In Love with a Stranger - Part One
I fell in love with a stranger. A total, complete stranger. It sounds shallow, I know but... this is different. I didn't fall in love for his looks, which is usually what I know people would presume when one says they've fallen in love with stranger. But I didn't.
I don't want you to be worried or creeped out but... Gosh, I can't believe I'm about to share this.
I've always enjoyed my isolation aka how single I was, my solitary fortitude, you could say. Always have and probably always will. I've accepted the fact that I may never find someone for me and I was totally okay with it.
But lately, I've been having dreams this guy in it. Every dream felt so surreal, sometimes when I just woke up, I wonder if it had really been a dream. He was so sweet and he loved horrible jokes and holding my hand and he had this loud laugh that bounced of walls and make my heart thump against its cage. He had wonderful eyes and a wide smile, the look of adoration every time he looked at me and I felt special.
But I didn't know who the hell he was.
They said that the people in your dreams are people you've already seen in real life but this was impossible. He was too perfect, or maybe I made him so. I've fallen in love with my own character in my head. It was sad and pathetic.

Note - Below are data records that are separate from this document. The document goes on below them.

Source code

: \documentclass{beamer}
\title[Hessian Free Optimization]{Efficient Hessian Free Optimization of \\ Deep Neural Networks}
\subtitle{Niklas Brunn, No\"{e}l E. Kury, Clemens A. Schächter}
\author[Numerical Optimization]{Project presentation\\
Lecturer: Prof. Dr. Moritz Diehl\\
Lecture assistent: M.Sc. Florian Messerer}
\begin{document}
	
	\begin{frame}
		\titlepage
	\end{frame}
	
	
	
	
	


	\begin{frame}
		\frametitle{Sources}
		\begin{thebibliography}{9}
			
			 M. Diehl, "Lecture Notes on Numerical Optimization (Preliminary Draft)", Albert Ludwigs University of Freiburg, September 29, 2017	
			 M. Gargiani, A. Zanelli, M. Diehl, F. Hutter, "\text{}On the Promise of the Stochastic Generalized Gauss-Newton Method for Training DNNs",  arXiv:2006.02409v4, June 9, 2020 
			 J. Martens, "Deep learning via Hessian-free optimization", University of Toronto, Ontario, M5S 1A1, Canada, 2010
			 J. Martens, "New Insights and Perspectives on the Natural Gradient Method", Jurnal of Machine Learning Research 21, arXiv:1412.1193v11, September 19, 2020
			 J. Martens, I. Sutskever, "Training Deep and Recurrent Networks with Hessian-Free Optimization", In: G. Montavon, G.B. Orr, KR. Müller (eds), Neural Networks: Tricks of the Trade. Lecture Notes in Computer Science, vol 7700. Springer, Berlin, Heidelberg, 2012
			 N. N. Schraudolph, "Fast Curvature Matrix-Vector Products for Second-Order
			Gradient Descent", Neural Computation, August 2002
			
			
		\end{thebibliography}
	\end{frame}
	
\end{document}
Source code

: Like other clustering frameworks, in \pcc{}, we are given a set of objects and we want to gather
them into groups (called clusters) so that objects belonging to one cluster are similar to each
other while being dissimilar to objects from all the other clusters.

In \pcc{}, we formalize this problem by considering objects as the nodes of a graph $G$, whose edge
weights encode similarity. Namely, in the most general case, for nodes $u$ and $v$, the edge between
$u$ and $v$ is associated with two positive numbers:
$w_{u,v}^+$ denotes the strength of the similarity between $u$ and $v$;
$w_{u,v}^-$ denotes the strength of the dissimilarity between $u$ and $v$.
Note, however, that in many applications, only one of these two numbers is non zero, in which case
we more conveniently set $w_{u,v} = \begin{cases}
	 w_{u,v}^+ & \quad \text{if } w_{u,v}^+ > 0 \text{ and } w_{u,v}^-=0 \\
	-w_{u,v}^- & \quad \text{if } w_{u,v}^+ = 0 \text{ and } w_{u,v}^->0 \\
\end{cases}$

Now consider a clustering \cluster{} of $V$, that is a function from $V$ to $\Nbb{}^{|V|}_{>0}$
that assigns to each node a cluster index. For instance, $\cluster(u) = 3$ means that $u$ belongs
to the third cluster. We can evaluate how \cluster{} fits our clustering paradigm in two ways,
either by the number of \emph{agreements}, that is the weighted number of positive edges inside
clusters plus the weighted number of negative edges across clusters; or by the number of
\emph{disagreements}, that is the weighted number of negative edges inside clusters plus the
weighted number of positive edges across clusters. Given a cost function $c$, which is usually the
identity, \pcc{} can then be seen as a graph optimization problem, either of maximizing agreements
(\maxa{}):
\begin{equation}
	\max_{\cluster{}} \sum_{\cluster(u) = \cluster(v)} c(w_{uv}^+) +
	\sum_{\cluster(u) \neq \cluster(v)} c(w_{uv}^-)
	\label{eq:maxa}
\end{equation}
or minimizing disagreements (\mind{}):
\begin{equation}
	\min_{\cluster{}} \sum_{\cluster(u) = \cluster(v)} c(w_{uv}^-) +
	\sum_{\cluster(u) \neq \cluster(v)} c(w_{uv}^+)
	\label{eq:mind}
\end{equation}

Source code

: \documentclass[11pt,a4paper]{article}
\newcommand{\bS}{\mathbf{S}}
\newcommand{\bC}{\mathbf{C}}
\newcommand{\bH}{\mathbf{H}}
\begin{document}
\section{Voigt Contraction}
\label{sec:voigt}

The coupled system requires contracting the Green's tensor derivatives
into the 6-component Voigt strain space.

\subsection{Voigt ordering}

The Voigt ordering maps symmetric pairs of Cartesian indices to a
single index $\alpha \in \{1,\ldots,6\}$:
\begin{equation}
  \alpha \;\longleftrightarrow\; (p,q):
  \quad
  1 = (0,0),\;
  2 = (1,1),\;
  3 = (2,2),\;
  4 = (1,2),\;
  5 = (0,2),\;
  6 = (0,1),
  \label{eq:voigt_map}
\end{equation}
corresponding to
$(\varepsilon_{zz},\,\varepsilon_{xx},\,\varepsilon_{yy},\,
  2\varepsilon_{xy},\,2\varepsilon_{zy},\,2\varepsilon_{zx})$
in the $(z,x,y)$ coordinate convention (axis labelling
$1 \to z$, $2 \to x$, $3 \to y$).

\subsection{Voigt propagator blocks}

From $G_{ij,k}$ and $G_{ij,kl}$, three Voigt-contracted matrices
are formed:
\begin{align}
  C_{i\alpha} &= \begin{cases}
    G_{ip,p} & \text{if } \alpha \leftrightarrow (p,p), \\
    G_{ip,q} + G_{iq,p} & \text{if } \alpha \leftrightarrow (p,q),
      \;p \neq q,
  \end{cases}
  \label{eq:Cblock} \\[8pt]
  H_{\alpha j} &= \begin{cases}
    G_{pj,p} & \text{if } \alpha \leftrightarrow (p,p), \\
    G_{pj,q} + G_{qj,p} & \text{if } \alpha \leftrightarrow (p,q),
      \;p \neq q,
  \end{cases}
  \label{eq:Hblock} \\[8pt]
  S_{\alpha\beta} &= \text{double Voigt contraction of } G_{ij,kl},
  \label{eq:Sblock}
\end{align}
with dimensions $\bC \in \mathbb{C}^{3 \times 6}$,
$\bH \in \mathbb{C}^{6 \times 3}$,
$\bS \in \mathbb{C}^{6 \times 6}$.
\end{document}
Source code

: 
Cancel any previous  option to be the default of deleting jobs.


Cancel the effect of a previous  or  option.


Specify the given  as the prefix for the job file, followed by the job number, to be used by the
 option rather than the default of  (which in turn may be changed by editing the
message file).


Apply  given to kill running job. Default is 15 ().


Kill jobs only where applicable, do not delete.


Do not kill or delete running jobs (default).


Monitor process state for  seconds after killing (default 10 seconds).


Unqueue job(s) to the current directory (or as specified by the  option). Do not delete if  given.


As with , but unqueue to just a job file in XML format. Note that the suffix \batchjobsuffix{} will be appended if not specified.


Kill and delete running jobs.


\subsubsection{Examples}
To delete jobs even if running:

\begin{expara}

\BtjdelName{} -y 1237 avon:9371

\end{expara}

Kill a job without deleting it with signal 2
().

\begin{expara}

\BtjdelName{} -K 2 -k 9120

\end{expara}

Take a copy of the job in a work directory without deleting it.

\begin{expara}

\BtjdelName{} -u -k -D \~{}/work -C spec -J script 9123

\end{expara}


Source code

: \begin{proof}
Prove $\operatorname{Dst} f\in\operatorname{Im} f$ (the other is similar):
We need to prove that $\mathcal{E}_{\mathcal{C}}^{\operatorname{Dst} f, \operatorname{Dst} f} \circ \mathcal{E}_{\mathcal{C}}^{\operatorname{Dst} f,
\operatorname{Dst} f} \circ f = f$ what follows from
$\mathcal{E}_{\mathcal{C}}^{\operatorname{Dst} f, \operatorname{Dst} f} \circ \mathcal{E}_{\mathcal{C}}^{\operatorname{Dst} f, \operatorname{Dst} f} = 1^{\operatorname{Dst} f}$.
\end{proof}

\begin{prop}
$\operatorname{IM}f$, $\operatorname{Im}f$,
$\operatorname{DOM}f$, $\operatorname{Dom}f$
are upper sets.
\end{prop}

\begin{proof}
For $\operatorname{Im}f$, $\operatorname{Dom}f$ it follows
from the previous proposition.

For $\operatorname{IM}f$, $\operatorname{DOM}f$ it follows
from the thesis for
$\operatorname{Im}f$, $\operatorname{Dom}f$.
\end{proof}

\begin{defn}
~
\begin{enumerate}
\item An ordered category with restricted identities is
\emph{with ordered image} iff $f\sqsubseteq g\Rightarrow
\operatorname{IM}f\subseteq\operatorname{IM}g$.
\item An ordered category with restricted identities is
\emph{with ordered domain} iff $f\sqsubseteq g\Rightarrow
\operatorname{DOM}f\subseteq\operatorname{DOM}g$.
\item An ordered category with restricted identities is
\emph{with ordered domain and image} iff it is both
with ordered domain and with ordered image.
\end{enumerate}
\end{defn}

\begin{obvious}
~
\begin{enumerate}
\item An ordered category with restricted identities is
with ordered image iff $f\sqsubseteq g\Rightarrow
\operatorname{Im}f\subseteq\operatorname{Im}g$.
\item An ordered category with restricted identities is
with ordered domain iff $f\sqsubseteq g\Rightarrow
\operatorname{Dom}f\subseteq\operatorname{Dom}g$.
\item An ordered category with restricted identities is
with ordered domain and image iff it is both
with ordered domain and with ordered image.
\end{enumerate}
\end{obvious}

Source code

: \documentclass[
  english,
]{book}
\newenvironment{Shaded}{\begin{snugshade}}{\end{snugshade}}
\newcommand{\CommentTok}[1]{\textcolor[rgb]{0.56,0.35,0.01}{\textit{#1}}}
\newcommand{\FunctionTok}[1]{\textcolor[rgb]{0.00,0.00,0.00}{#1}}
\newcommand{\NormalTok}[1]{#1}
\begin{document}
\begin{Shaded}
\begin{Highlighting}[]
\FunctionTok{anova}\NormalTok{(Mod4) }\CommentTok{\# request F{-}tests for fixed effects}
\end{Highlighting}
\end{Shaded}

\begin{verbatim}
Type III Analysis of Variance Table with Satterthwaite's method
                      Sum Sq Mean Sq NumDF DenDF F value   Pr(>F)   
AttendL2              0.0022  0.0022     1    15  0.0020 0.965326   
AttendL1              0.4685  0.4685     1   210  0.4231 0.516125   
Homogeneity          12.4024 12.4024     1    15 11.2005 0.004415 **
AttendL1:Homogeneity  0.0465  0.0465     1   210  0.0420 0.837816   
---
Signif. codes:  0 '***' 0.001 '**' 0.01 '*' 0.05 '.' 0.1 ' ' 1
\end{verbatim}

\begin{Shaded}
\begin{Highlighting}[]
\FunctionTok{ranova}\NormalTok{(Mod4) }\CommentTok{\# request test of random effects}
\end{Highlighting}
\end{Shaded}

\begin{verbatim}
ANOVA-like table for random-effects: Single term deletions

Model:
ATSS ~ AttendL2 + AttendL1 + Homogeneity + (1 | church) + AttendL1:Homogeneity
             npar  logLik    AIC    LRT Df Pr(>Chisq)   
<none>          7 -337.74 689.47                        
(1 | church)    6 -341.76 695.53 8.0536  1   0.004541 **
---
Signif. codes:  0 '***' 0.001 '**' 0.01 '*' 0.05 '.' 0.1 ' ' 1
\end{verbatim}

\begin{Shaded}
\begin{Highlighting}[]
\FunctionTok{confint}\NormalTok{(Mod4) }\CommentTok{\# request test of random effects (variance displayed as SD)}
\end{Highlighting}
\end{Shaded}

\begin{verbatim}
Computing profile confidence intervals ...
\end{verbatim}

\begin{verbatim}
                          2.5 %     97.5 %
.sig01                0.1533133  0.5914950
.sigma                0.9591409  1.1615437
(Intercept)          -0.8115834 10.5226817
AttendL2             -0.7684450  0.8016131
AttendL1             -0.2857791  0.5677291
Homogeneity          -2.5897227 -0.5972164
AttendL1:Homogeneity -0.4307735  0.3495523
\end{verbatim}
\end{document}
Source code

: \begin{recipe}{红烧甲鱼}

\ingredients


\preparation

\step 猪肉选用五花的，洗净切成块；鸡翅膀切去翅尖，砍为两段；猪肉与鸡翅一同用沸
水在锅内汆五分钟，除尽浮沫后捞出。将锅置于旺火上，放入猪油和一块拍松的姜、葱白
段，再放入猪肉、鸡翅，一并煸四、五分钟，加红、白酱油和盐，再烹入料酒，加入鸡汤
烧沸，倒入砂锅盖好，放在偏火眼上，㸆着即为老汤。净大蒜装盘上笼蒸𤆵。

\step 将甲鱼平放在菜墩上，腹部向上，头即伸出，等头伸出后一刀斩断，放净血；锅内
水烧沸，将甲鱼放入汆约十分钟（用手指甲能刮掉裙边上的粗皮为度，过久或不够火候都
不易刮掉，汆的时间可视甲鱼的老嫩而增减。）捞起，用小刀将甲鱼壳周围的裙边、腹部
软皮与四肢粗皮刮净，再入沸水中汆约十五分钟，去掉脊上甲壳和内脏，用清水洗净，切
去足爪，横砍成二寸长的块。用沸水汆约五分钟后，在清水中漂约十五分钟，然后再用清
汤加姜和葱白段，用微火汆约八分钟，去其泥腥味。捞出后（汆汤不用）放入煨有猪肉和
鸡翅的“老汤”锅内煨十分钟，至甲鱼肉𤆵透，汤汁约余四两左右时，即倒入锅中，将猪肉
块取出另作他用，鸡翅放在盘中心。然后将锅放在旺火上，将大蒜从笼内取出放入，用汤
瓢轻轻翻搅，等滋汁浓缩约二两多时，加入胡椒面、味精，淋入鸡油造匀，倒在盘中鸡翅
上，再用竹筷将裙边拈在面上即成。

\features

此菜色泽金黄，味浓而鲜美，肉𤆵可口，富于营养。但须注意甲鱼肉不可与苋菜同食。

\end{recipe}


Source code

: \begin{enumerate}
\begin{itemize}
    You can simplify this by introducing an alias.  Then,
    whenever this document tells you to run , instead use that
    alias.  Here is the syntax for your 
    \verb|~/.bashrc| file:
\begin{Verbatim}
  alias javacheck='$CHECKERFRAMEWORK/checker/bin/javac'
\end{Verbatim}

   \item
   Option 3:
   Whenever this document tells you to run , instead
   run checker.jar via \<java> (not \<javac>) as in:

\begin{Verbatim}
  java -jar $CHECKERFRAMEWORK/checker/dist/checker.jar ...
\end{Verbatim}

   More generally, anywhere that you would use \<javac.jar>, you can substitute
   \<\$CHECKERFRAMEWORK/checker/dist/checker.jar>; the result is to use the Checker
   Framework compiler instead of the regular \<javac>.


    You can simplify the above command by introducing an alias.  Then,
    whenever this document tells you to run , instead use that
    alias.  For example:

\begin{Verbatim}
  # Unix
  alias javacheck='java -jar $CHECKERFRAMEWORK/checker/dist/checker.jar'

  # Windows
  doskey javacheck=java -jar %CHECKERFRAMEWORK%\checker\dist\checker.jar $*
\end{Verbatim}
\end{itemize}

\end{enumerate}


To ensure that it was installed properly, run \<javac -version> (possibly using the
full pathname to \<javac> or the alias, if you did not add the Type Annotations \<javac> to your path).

In these dreams, he'd hold my hand tight until I woke up and his touch faded, laying it down gently on my side as if it's always been there. Since then, I yearned the touch of his hand before I go to sleep. It was creepy and crazy and just downright weird. I didn't know this persons actual face, just hazy images. I didn't know his name, not a single clue.
He was a complete stranger from my dreams and I fell in love with him.
Maybe he was a guy I've seen from town or the mall or something. I don't know and I don't think I ever will.